Work instruction: In the records below, find the line holding "The top button" and the line holding "- **Command**: will". Set down both, with every line between them, exactly.

---+---

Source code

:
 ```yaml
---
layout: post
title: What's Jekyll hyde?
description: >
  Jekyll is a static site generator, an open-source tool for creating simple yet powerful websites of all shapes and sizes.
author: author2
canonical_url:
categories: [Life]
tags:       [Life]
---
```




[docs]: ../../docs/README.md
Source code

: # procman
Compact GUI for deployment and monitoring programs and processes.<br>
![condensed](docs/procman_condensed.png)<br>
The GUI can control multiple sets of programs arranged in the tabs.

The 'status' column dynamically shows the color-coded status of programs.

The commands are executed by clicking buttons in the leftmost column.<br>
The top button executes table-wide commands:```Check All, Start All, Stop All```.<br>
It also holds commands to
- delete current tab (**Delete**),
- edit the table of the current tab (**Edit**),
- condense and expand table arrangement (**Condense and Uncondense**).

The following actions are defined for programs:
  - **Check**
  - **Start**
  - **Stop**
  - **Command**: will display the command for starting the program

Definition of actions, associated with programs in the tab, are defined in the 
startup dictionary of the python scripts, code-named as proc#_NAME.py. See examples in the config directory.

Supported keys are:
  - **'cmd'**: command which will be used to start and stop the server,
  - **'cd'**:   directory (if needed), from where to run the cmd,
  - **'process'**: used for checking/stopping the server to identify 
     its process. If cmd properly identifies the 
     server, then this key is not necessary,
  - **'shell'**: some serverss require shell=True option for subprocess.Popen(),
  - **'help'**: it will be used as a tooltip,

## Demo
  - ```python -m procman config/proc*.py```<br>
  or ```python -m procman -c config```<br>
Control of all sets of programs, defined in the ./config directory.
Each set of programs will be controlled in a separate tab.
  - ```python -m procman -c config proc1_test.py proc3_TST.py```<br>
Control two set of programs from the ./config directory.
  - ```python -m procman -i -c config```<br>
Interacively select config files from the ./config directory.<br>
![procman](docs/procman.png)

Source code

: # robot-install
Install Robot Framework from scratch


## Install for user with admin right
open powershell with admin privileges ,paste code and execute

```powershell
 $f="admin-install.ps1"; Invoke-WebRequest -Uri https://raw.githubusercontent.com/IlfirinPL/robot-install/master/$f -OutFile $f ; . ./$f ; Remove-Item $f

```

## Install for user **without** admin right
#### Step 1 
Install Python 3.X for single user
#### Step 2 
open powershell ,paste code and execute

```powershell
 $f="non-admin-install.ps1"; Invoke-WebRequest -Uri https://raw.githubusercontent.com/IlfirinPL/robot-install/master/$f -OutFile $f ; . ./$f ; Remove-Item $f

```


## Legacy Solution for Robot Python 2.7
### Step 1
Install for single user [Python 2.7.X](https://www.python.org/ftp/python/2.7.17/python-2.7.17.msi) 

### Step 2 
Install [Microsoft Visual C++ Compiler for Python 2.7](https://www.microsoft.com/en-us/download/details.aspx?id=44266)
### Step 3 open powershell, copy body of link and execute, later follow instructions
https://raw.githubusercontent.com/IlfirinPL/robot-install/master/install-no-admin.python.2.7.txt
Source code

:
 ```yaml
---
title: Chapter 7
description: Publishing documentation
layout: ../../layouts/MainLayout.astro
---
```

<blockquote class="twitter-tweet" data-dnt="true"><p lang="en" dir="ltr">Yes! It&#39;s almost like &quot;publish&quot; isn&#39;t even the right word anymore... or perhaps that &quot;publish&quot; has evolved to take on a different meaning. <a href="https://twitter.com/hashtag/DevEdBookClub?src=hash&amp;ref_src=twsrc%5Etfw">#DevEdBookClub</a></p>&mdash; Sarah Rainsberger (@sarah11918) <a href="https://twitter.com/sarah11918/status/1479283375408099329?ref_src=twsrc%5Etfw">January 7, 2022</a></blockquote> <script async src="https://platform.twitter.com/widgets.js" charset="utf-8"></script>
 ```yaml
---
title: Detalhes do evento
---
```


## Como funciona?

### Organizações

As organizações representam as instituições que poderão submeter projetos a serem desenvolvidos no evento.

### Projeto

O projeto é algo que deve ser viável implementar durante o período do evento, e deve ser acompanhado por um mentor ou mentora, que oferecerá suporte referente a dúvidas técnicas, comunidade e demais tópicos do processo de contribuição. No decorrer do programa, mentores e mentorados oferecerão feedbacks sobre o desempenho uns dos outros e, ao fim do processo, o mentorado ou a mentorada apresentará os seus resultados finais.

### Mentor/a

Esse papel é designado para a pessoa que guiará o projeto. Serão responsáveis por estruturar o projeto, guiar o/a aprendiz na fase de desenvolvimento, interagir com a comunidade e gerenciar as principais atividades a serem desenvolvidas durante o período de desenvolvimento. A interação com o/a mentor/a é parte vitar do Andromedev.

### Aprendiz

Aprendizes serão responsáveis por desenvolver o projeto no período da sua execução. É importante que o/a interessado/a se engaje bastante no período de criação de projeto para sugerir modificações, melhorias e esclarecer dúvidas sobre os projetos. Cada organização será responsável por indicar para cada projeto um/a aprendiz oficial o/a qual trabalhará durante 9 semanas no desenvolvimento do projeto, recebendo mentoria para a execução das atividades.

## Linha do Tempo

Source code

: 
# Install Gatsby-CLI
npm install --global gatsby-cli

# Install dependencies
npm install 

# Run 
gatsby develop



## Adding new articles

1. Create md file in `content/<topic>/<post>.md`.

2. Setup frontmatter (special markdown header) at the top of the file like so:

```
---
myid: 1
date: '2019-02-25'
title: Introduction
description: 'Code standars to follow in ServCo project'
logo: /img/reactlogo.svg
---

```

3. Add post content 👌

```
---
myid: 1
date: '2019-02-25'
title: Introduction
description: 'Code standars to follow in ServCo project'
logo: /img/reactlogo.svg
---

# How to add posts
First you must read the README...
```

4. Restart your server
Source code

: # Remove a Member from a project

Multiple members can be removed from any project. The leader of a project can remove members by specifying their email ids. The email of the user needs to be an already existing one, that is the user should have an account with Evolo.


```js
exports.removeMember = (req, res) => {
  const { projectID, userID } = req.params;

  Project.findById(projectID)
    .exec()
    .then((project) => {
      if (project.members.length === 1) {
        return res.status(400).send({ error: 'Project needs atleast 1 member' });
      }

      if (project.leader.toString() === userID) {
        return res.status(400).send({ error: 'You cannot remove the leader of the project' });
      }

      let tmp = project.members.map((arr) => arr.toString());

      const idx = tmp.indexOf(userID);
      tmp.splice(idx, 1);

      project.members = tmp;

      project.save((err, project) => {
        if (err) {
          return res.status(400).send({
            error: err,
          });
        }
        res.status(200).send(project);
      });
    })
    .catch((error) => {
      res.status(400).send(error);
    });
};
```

---+---

Written answer:
The top button executes table-wide commands:```Check All, Start All, Stop All```.<br>
It also holds commands to
- delete current tab (**Delete**),
- edit the table of the current tab (**Edit**),
- condense and expand table arrangement (**Condense and Uncondense**).

The following actions are defined for programs:
  - **Check**
  - **Start**
  - **Stop**
  - **Command**: will display the command for starting the program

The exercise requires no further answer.